この裁判は、2004年にブラジリア総合大学(UnB)が採択した、定員の20%を黒人と褐色人、20人(人数は年毎に制定)を先住民に与えるというする募集要項に対し、民主党(DEM)が「違法である」として起こしていた訴訟を受けたものだ。
だが、25〜26日の2日間に渡ってSTFで行われた審議では、票を投じた10人の判事全員が大学側の人種枠の設定は「合憲である」とした。ディアス・トフォリ氏は票を投じなかったが、同氏も、ルーラ政権で連邦弁護士を務めていた時に、この問題に対し、合憲であるべきとの意思表示を行っていた。
人種や公立校出身か否かによる特別枠は、2002年にリオ州立大学(UERJ)が採択したのを皮切りに、現在まで少なくとも129の公立大学で採用していたが、同件の報告役をつとめたリカルド・レワンドウスキ判事は、全ての公立教育機関で合憲であるとしている。
この判決を受け、カルロス・アイレス・ブリット長官は「これから先ブラジルは、過去の歴史を言いつくろうのではなく、鏡に映すごとく正面から見つめていくためのより強い動機を持つに至った」と語った。また、唯一の黒人判事であるジョアキン・バルボーザ氏は「その存在に気づかない人さえいるほど深く社会に根付いてしまっている人種差別問題を打倒する良いきっかけになる」と見ている。
この満場一致での判決は人種問題を扱う運動家にとっても予想外のものだった。黒人問題活動家のジョゼ・ミリトン弁護士は「特別枠の対象にするか否かは人種ではなく、社会階層で決まるべきだ」とし、所得の低い人たちを対象とすれば、その7割を占める黒人と褐色人が自動的に恩恵にあずかるとしている。
また、「合憲」と票を投じた判事の中にも、人種による特別枠の設定は社会格差が正されるまでの一時的なものとすべきだという意見がある。

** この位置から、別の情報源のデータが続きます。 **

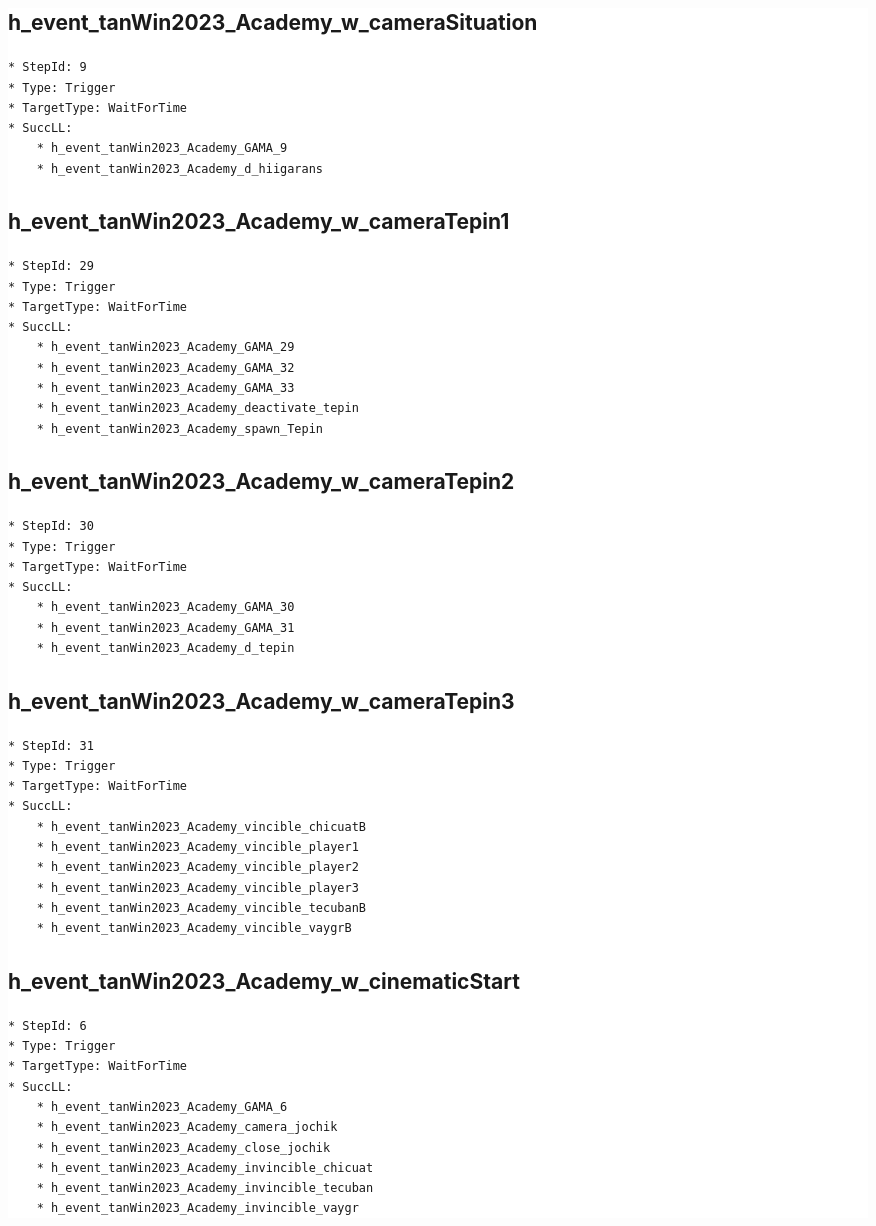 ## h_event_tanWin2023_Academy_w_cameraSituation
	* StepId: 9
	* Type: Trigger
	* TargetType: WaitForTime
	* SuccLL:
		* h_event_tanWin2023_Academy_GAMA_9
		* h_event_tanWin2023_Academy_d_hiigarans

## h_event_tanWin2023_Academy_w_cameraTepin1
	* StepId: 29
	* Type: Trigger
	* TargetType: WaitForTime
	* SuccLL:
		* h_event_tanWin2023_Academy_GAMA_29
		* h_event_tanWin2023_Academy_GAMA_32
		* h_event_tanWin2023_Academy_GAMA_33
		* h_event_tanWin2023_Academy_deactivate_tepin
		* h_event_tanWin2023_Academy_spawn_Tepin

## h_event_tanWin2023_Academy_w_cameraTepin2
	* StepId: 30
	* Type: Trigger
	* TargetType: WaitForTime
	* SuccLL:
		* h_event_tanWin2023_Academy_GAMA_30
		* h_event_tanWin2023_Academy_GAMA_31
		* h_event_tanWin2023_Academy_d_tepin

## h_event_tanWin2023_Academy_w_cameraTepin3
	* StepId: 31
	* Type: Trigger
	* TargetType: WaitForTime
	* SuccLL:
		* h_event_tanWin2023_Academy_vincible_chicuatB
		* h_event_tanWin2023_Academy_vincible_player1
		* h_event_tanWin2023_Academy_vincible_player2
		* h_event_tanWin2023_Academy_vincible_player3
		* h_event_tanWin2023_Academy_vincible_tecubanB
		* h_event_tanWin2023_Academy_vincible_vaygrB

## h_event_tanWin2023_Academy_w_cinematicStart
	* StepId: 6
	* Type: Trigger
	* TargetType: WaitForTime
	* SuccLL:
		* h_event_tanWin2023_Academy_GAMA_6
		* h_event_tanWin2023_Academy_camera_jochik
		* h_event_tanWin2023_Academy_close_jochik
		* h_event_tanWin2023_Academy_invincible_chicuat
		* h_event_tanWin2023_Academy_invincible_tecuban
		* h_event_tanWin2023_Academy_invincible_vaygr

マルコ・アウレリオ氏は「これまでの歴史が築いた負債の返済期間だ」と述べ、また、カルメン・ルシア氏は「現段階では必要なものだが、全てが平等かつ自由になることが最良の道だ」と語っている。
なお、判事の1人が黒人の判事が少ないと発言した際、傍聴席にいた先住民のグアラニ族の男が「先住民のことも話せ」怒鳴るなどして審議を妨害したため、強制退場させられる一幕もあった。